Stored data
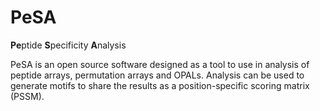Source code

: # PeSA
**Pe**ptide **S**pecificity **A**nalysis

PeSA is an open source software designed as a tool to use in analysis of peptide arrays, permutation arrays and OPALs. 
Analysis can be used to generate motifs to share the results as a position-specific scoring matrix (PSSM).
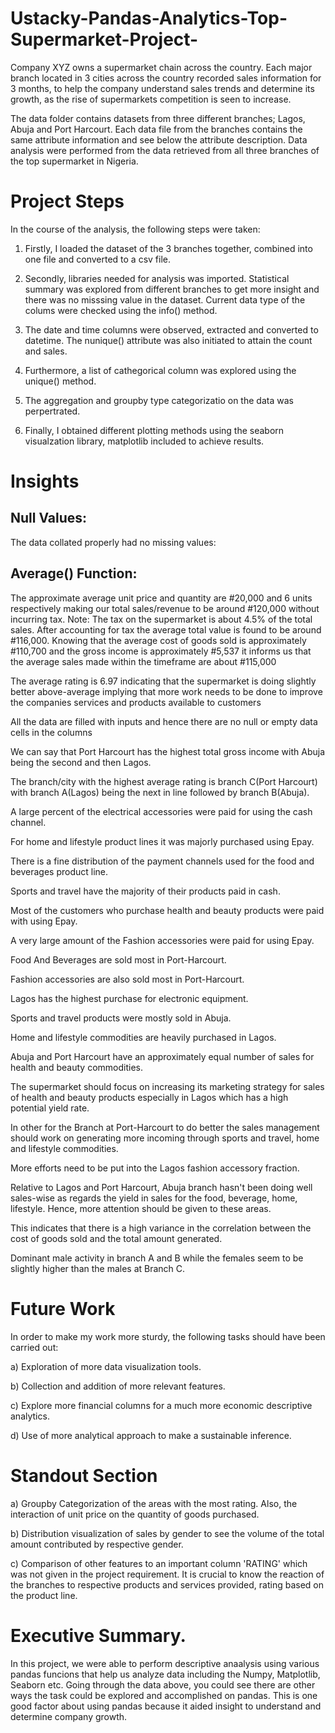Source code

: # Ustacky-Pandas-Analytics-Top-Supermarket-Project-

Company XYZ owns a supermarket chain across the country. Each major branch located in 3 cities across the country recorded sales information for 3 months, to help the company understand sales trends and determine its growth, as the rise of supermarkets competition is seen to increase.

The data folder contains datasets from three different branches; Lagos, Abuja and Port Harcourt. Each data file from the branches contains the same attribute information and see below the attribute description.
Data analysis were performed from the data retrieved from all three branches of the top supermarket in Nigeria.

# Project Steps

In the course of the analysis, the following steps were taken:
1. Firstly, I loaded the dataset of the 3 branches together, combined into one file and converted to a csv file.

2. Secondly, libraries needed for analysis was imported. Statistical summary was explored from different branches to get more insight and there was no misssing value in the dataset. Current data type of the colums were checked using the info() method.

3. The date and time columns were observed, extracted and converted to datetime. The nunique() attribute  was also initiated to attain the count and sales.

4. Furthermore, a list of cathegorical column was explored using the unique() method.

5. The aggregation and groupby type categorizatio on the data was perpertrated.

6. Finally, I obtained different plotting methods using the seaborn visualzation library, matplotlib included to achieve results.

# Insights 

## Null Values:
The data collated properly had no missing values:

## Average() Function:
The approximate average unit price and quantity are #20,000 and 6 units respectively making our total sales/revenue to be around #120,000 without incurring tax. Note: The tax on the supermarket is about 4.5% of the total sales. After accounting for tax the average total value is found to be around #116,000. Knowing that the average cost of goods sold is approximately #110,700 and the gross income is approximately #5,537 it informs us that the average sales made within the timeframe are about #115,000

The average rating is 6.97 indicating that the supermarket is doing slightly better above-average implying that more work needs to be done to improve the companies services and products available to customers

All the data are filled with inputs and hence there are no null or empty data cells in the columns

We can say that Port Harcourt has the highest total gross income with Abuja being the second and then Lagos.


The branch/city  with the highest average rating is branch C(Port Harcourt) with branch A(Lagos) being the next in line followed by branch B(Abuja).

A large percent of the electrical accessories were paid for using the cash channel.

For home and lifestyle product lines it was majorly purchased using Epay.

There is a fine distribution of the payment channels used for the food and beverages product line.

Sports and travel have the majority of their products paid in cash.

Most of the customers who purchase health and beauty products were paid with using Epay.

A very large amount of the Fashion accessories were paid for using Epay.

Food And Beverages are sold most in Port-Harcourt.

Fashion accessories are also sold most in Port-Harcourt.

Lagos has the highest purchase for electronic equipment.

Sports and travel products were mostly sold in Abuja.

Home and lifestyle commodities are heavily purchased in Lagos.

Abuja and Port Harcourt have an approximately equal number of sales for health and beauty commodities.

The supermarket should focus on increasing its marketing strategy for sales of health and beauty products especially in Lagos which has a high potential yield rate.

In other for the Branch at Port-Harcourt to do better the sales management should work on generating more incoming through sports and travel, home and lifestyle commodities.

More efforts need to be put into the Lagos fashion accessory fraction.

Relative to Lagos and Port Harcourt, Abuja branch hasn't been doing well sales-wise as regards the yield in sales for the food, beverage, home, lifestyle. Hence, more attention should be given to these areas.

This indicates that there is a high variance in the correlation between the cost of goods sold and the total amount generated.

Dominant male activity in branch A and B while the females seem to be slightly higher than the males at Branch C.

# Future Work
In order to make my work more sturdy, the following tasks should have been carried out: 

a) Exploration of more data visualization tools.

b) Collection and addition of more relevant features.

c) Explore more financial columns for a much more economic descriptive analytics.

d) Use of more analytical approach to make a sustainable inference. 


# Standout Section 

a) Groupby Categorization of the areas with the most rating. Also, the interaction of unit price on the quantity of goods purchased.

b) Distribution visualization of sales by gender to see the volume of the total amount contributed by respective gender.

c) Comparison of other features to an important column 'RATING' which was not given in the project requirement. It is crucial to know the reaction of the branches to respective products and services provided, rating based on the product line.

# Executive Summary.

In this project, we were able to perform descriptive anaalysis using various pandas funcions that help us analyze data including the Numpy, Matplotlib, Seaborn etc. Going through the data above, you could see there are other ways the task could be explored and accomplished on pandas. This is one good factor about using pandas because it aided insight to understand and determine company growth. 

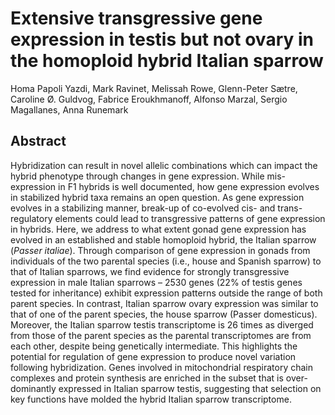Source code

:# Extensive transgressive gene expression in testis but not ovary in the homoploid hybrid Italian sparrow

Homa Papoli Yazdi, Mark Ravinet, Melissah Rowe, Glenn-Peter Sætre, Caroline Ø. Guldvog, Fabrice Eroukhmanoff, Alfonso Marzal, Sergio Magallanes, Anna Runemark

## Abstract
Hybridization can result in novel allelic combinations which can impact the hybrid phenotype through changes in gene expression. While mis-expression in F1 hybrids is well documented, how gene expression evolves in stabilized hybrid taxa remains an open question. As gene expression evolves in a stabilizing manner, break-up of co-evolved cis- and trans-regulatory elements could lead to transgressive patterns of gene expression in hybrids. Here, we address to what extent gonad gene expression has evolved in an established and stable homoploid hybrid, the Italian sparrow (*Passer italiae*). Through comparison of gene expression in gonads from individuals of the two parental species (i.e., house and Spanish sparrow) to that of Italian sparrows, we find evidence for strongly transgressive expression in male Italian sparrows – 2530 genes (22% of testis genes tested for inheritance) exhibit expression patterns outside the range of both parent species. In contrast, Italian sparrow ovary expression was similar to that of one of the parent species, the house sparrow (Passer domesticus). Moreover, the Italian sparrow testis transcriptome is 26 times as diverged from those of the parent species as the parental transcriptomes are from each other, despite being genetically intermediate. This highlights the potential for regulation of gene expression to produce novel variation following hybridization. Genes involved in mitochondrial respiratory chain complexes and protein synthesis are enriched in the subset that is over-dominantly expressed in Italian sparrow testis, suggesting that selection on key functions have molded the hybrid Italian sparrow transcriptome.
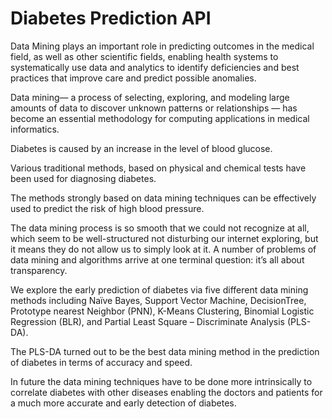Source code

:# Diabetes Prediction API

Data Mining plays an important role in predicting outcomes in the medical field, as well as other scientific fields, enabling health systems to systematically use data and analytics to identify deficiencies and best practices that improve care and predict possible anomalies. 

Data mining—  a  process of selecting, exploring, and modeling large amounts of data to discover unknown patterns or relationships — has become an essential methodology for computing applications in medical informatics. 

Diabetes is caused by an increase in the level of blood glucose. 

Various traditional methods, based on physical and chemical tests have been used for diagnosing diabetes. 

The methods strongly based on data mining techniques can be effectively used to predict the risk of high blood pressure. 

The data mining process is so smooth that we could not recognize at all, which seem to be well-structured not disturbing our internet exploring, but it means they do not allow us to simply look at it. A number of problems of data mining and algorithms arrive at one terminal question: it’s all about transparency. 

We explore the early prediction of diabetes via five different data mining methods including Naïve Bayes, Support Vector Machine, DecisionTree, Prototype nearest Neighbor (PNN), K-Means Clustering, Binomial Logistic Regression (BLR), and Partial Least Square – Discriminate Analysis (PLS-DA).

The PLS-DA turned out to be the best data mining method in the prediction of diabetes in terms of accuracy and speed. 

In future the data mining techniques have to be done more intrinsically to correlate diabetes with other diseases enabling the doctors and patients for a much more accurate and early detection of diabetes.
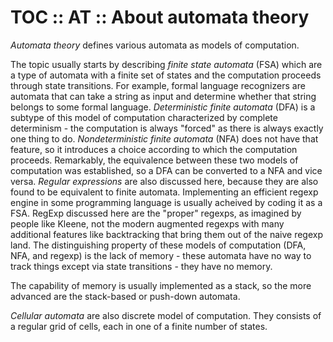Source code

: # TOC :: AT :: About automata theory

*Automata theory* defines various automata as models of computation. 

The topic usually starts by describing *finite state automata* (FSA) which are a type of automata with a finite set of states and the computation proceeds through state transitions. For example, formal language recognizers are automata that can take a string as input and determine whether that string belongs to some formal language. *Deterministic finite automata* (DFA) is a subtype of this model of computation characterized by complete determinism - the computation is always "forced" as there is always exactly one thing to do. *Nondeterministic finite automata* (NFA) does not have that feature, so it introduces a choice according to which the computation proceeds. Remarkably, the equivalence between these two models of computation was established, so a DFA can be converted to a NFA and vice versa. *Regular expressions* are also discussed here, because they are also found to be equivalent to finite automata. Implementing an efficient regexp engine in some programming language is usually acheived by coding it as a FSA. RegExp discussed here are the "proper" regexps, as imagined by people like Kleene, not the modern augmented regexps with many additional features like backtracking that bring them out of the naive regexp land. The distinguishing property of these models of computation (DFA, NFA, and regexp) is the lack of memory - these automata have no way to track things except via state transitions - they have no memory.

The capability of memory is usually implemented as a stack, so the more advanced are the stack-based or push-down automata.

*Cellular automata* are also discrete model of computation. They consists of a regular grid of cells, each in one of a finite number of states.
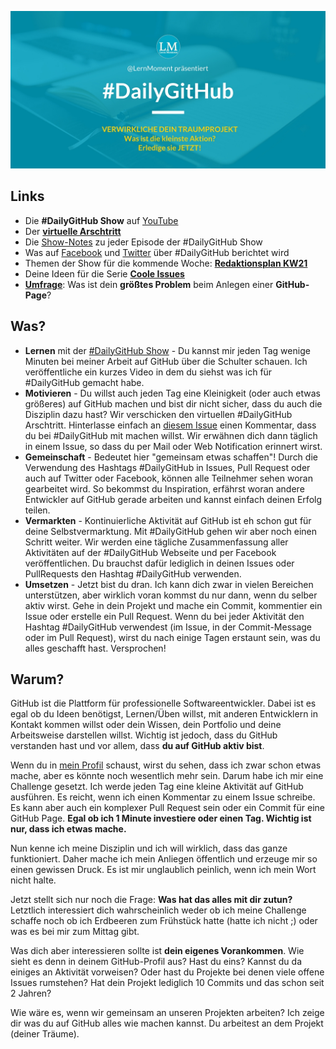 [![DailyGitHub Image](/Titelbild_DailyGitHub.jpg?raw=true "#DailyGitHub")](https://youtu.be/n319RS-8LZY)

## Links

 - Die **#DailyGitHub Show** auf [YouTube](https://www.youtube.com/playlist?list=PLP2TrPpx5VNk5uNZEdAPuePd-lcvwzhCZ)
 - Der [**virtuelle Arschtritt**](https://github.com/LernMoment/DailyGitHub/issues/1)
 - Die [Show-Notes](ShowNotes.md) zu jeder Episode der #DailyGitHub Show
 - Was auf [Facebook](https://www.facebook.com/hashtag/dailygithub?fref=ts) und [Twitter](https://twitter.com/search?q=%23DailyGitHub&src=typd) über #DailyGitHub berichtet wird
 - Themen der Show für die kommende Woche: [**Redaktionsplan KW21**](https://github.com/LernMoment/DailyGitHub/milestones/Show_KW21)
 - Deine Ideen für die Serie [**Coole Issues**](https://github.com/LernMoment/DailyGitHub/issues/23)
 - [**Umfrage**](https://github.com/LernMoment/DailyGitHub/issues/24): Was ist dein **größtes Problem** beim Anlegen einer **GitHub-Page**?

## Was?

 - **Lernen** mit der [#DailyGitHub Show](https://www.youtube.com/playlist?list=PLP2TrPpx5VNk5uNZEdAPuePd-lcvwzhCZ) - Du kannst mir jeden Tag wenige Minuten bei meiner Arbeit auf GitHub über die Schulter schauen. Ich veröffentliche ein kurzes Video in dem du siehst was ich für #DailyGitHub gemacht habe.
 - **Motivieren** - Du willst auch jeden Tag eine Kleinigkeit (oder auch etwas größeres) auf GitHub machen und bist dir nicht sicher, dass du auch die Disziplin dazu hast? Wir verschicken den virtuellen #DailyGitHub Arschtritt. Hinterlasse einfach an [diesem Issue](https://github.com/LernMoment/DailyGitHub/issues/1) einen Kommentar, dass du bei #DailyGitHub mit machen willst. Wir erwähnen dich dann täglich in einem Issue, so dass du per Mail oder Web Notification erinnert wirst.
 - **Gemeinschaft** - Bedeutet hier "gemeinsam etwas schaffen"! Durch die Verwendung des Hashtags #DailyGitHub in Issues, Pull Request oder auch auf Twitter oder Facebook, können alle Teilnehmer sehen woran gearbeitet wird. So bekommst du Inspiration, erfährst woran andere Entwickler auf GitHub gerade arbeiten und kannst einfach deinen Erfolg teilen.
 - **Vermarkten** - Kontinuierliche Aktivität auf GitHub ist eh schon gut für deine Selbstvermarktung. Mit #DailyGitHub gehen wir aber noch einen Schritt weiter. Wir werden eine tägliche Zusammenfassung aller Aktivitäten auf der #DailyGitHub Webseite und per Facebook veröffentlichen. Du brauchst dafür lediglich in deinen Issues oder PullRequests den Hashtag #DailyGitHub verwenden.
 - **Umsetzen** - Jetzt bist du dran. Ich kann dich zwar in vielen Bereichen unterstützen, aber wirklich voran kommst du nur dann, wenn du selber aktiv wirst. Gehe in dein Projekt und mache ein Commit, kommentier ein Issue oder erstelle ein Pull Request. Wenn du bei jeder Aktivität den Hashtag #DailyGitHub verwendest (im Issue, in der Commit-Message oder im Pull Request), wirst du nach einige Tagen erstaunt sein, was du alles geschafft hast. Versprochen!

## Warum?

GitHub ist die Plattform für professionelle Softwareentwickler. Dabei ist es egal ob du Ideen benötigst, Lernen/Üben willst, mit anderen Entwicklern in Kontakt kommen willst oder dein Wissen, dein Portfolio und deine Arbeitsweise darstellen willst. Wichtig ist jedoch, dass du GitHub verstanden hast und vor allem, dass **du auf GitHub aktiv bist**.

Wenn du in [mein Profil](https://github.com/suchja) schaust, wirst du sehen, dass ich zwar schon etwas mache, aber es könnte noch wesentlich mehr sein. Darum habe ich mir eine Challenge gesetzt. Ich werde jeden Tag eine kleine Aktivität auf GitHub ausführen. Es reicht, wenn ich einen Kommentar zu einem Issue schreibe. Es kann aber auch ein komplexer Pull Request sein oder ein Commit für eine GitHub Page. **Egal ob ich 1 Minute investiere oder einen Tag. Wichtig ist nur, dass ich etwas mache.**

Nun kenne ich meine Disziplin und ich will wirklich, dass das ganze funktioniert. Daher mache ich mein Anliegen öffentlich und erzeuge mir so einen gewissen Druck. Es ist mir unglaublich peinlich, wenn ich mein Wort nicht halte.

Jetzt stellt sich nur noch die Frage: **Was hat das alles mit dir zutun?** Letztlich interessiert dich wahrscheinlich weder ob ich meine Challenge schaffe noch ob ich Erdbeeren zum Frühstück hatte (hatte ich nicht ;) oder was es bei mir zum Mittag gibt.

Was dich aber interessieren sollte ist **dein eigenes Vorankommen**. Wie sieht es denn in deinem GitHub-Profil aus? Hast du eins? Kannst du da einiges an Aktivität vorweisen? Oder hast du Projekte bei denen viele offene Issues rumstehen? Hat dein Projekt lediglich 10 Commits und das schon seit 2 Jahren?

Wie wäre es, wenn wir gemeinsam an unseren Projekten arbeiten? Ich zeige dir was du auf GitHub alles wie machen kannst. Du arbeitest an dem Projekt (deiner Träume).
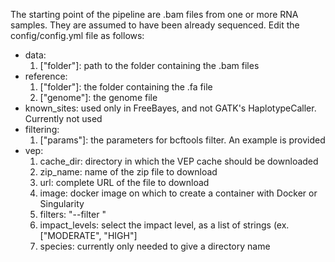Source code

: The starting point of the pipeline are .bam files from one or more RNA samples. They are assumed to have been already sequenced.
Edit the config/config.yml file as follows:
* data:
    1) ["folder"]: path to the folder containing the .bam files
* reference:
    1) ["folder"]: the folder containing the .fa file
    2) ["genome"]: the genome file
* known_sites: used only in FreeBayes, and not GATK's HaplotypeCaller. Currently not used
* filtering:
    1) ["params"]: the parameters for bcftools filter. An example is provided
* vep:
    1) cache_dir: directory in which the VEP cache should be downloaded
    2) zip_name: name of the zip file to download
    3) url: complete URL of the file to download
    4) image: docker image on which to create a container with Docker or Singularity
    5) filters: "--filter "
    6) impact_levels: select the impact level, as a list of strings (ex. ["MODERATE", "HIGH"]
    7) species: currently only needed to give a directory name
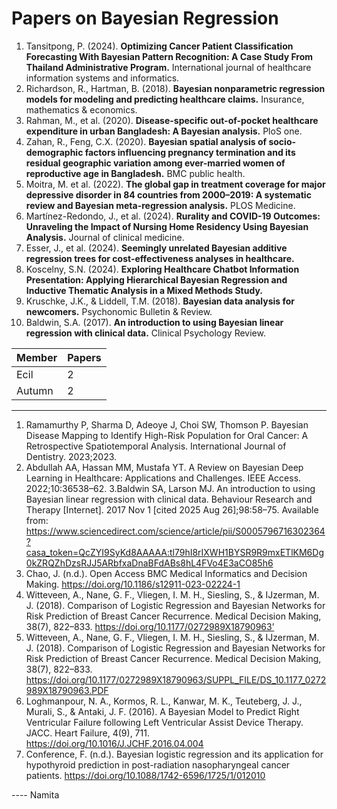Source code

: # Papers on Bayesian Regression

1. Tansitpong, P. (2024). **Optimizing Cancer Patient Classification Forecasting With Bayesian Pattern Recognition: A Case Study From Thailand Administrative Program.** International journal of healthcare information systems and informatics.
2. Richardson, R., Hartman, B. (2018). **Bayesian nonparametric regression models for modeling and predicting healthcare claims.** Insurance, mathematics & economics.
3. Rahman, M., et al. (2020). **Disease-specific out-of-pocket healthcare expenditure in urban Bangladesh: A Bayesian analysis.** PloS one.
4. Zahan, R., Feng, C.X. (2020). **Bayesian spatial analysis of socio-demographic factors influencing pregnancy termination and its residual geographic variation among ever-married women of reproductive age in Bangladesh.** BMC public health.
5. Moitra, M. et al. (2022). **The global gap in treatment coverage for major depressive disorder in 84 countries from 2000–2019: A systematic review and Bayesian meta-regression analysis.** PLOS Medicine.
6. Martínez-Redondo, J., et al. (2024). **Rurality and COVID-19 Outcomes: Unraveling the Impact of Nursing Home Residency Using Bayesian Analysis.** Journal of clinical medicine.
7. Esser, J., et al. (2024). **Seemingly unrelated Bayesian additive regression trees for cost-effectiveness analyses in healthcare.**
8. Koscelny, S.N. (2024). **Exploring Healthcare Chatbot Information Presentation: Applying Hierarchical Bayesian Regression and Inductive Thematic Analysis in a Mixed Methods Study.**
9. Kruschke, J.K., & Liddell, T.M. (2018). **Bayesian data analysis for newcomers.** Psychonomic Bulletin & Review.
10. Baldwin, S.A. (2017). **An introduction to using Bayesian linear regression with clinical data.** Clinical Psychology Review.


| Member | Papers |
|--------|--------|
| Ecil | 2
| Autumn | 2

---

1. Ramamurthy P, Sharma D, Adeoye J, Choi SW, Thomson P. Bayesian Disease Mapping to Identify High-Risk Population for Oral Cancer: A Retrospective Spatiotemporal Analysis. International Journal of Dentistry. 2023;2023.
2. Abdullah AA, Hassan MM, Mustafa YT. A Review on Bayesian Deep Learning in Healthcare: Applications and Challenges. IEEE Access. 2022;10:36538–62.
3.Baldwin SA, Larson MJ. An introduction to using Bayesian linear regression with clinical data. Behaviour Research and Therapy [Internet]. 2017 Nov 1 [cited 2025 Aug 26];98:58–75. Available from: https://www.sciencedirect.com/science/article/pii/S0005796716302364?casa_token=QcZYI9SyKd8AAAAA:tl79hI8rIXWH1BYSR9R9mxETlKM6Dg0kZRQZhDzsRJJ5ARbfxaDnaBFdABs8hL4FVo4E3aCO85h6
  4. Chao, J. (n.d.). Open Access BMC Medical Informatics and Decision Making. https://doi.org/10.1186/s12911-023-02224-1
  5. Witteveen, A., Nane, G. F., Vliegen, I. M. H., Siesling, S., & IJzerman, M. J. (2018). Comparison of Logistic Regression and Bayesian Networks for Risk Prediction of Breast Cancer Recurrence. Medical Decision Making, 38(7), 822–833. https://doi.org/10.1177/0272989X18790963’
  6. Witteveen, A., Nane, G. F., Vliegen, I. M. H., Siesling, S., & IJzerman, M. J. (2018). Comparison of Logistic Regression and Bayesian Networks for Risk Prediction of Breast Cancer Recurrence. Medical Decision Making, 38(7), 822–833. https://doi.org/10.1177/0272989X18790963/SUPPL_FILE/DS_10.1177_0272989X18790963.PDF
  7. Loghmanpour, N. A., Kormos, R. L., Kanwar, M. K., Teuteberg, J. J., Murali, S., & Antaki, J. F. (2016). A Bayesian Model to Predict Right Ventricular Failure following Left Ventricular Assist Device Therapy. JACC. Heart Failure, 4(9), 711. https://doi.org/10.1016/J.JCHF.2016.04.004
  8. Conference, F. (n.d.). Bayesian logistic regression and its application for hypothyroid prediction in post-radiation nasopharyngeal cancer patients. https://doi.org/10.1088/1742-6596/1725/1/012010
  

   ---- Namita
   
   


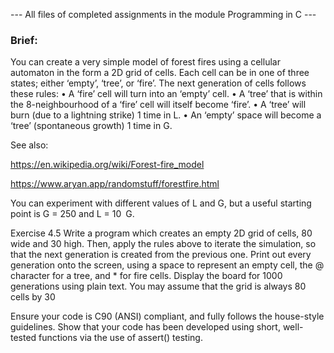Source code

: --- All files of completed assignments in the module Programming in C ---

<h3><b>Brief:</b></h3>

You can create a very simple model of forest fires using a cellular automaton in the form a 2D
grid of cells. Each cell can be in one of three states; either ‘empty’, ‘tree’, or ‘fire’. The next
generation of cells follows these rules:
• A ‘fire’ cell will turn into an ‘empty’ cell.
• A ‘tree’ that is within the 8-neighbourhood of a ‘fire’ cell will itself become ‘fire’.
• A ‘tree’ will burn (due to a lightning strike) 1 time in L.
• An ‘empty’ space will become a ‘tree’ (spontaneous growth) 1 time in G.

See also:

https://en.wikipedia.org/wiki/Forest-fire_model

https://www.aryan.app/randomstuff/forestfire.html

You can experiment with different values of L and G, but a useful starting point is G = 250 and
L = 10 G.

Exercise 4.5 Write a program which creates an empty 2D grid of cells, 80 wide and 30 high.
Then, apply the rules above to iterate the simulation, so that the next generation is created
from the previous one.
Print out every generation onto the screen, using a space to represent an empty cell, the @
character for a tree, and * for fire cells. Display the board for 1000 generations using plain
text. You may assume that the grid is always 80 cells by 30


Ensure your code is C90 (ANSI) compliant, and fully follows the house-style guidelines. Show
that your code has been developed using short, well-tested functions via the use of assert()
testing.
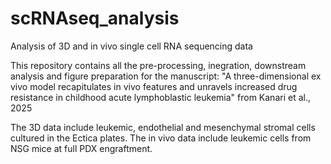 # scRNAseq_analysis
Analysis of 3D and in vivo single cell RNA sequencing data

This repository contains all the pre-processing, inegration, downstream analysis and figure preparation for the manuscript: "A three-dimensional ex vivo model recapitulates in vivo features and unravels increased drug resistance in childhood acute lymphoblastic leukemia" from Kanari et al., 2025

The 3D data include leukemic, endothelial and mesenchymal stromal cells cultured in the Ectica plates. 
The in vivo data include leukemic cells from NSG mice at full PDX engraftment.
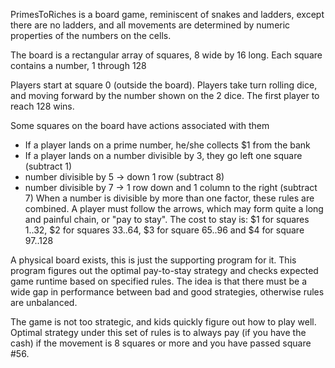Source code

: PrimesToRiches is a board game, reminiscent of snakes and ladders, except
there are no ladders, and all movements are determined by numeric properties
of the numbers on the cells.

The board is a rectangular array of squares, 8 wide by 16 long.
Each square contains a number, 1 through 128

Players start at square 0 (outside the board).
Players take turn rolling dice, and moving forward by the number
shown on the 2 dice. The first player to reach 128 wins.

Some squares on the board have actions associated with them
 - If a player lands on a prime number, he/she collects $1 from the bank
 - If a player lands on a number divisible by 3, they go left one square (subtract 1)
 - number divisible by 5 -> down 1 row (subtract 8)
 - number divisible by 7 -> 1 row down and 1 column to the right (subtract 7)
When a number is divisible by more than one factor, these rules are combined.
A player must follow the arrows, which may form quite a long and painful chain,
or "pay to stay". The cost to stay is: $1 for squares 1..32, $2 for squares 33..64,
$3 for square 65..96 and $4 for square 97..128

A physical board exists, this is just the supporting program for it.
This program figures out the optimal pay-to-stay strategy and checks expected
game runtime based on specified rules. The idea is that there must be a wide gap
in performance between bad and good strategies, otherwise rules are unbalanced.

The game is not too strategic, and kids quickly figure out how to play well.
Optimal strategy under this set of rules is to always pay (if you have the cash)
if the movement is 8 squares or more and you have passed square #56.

__Task prompt__.
From the first line of the records through the line with "Analysis can be", reproduce each line exactly and leave the pictures out.

__Expected answer__.
Source code

: # PeSA
**Pe**ptide **S**pecificity **A**nalysis

PeSA is an open source software designed as a tool to use in analysis of peptide arrays, permutation arrays and OPALs. 
Analysis can be used to generate motifs to share the results as a position-specific scoring matrix (PSSM).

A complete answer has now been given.